BEGIN
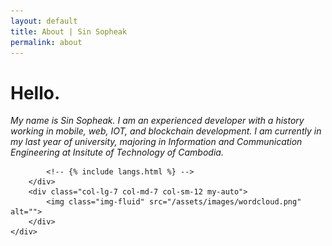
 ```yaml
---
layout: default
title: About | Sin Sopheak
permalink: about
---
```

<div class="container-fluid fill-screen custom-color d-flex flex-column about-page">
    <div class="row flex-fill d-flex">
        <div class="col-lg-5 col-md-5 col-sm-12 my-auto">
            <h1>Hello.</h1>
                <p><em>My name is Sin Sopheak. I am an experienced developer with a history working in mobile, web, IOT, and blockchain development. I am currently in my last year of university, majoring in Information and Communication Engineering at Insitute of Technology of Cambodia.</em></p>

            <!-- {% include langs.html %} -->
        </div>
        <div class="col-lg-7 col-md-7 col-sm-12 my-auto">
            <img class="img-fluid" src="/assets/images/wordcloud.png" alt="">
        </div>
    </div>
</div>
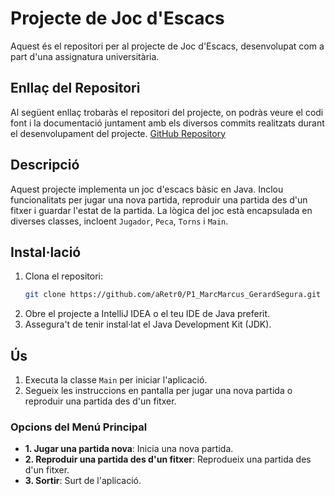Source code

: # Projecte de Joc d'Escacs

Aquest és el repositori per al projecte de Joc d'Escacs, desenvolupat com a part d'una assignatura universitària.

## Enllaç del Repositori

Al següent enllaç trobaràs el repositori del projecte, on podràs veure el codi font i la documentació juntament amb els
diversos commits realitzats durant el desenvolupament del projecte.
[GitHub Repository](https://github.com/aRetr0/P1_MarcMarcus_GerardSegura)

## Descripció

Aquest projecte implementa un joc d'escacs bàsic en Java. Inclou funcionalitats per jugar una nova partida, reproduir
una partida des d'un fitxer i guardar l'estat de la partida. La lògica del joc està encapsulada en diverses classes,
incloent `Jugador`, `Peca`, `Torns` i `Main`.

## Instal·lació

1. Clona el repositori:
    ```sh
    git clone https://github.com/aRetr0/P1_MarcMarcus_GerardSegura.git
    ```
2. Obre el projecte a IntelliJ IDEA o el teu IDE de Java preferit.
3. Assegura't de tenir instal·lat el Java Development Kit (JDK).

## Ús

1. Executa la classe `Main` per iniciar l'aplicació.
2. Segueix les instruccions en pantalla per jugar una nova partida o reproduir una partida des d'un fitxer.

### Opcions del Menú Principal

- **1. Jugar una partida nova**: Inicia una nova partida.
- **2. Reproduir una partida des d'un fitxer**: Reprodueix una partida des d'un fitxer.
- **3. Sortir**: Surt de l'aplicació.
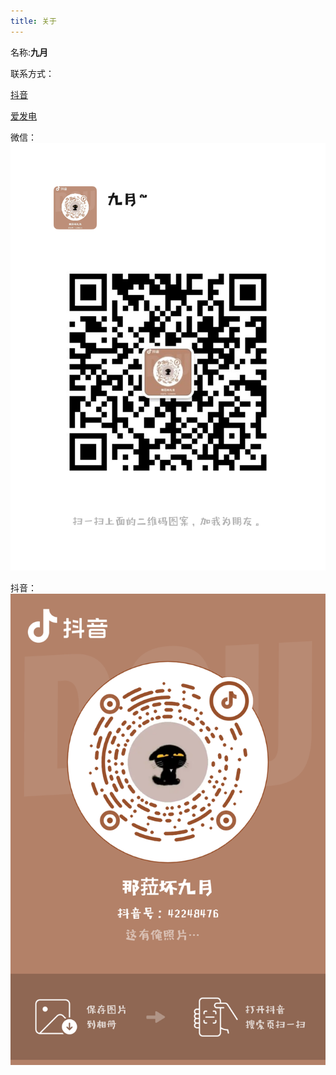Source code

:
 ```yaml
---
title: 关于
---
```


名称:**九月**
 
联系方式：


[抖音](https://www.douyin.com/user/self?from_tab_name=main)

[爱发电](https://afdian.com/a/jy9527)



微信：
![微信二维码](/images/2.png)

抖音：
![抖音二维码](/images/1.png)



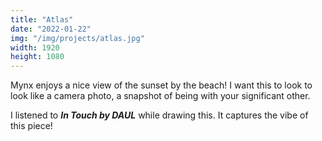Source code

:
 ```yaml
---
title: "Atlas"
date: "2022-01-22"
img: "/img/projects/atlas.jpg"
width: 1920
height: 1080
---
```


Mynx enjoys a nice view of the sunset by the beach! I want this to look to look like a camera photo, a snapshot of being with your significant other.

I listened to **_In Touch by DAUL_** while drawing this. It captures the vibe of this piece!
END
BEGIN
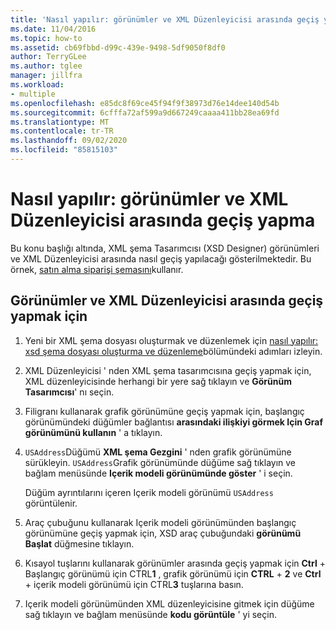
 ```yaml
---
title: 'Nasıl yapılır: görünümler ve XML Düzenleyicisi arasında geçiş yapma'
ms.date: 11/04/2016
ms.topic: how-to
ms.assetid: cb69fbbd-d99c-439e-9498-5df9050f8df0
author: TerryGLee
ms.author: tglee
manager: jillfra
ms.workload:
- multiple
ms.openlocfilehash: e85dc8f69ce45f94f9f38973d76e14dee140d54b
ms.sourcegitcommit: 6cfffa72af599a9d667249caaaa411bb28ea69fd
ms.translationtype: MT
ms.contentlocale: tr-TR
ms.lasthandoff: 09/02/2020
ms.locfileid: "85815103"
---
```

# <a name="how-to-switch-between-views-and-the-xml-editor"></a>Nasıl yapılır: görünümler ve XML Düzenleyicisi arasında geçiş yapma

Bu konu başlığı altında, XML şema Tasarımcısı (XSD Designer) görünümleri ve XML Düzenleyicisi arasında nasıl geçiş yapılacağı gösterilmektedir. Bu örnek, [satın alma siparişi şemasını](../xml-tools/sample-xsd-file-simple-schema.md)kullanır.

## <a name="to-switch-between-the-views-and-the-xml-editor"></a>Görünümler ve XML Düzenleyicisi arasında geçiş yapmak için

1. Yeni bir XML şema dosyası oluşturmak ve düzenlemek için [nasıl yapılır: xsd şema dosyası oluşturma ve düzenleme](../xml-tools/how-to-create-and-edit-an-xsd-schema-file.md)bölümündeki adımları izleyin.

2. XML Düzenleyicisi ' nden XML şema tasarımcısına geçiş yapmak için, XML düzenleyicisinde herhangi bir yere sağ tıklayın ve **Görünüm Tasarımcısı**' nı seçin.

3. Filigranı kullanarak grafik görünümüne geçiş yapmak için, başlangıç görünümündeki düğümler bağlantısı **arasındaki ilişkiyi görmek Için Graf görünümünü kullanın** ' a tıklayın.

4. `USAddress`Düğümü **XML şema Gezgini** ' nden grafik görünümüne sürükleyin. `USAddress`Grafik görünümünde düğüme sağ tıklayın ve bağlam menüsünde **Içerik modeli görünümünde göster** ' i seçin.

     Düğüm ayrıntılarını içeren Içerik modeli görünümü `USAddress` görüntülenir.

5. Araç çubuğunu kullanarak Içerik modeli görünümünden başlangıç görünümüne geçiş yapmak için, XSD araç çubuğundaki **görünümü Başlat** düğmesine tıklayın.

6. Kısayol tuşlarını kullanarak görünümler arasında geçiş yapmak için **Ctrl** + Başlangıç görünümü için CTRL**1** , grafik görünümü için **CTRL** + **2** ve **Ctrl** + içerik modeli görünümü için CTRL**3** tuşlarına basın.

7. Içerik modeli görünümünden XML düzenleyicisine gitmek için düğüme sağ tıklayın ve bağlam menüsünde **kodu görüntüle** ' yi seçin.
END
Please tally the lines above that contain "tools" and report nothing but the total.

=== Written solution ===
2